**WHAT THIS TASK INVOLVES:**
Check each line of the data for "Jerusalén" and select those that have it.

[Excerpts from a dataset]
————————

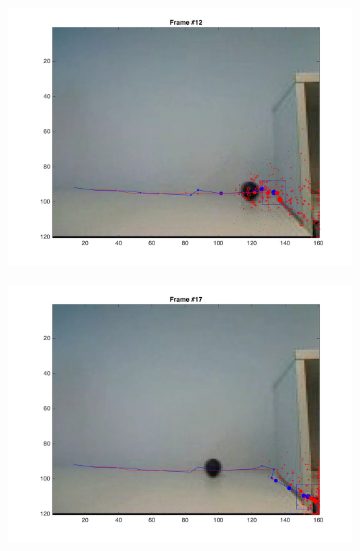 \documentclass{ethz_report}
\begin{document}
\begin{figure}[h]
\begin{subfigure}[b]{.25\textwidth}
        \includegraphics[width=1\linewidth]{images/video3_observe_high_11}
    \end{subfigure}%
    \begin{subfigure}[b]{.25\textwidth}
        \centering
        \includegraphics[width=1\linewidth]{images/video3_observe_high_16}
    \end{subfigure}
    \begin{subfigure}[b]{.25\textwidth}
        \centering

\end{subfigure}
\end{figure}
\end{document}
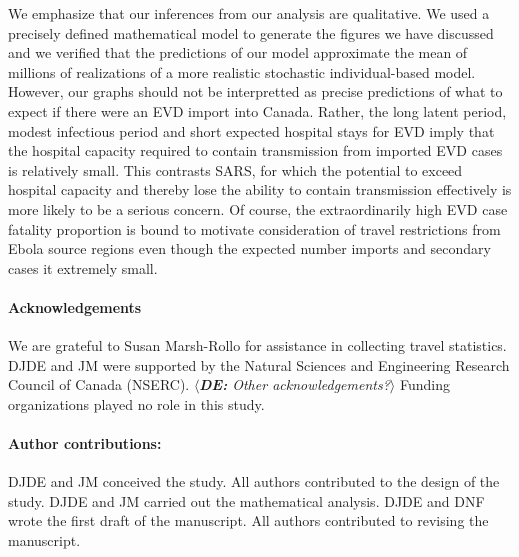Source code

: \documentclass[12pt]{article}
\newcommand{\de}[1]{$\langle${\footnotesize{\color{cyan}\slshape{\bfseries DE:} #1}$\rangle$}}
\begin{document}
We emphasize that our inferences from our analysis are qualitative.  We used a precisely defined mathematical model to generate the figures we have discussed and we verified that the predictions of our model approximate the mean of millions of realizations of a more realistic stochastic individual-based model.  However, our graphs should not be interpretted as precise predictions of what to expect if there were an EVD import into Canada.  Rather, the long latent period, modest infectious period and short expected hospital stays for EVD imply that the hospital capacity required to contain transmission from imported EVD cases is relatively small.  This contrasts SARS, for which the potential to exceed hospital capacity and thereby lose the ability to contain transmission effectively is more likely to be a serious concern.  Of course, the extraordinarily high EVD case fatality proportion is bound to motivate consideration of travel restrictions from Ebola source regions even though the expected number imports and secondary cases it extremely small.

\newpage
\paragraph*{Acknowledgements}

We are grateful to Susan Marsh-Rollo for assistance in collecting travel statistics.  DJDE and JM were supported by the Natural Sciences and Engineering Research Council of Canada (NSERC).
\de{Other acknowledgements?}
Funding organizations played no role in this study.


\paragraph*{Author contributions:}
DJDE and JM conceived the study.  All authors contributed to the design of the study.  DJDE and JM carried out the mathematical analysis.  DJDE and DNF wrote the first draft of the manuscript.  All authors contributed to revising the manuscript.
\end{document}
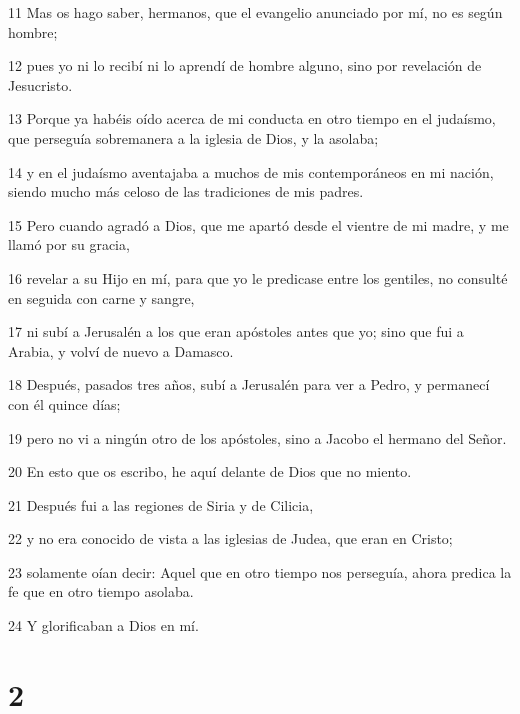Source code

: \par 11 Mas os hago saber, hermanos, que el evangelio anunciado por mí, no es según hombre;
\par 12 pues yo ni lo recibí ni lo aprendí de hombre alguno, sino por revelación de Jesucristo.
\par 13 Porque ya habéis oído acerca de mi conducta en otro tiempo en el judaísmo, que perseguía sobremanera a la iglesia de Dios, y la asolaba;
\par 14 y en el judaísmo aventajaba a muchos de mis contemporáneos en mi nación, siendo mucho más celoso de las tradiciones de mis padres.
\par 15 Pero cuando agradó a Dios, que me apartó desde el vientre de mi madre, y me llamó por su gracia,
\par 16 revelar a su Hijo en mí, para que yo le predicase entre los gentiles, no consulté en seguida con carne y sangre,
\par 17 ni subí a Jerusalén a los que eran apóstoles antes que yo; sino que fui a Arabia, y volví de nuevo a Damasco.
\par 18 Después, pasados tres años, subí a Jerusalén para ver a Pedro, y permanecí con él quince días;
\par 19 pero no vi a ningún otro de los apóstoles, sino a Jacobo el hermano del Señor.
\par 20 En esto que os escribo, he aquí delante de Dios que no miento.
\par 21 Después fui a las regiones de Siria y de Cilicia,
\par 22 y no era conocido de vista a las iglesias de Judea, que eran en Cristo;
\par 23 solamente oían decir: Aquel que en otro tiempo nos perseguía, ahora predica la fe que en otro tiempo asolaba.
\par 24 Y glorificaban a Dios en mí.

\chapter{2}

————————

**SOLUTION BELOW:**
\par 17 ni subí a Jerusalén a los que eran apóstoles antes que yo; sino que fui a Arabia, y volví de nuevo a Damasco.
\par 18 Después, pasados tres años, subí a Jerusalén para ver a Pedro, y permanecí con él quince días;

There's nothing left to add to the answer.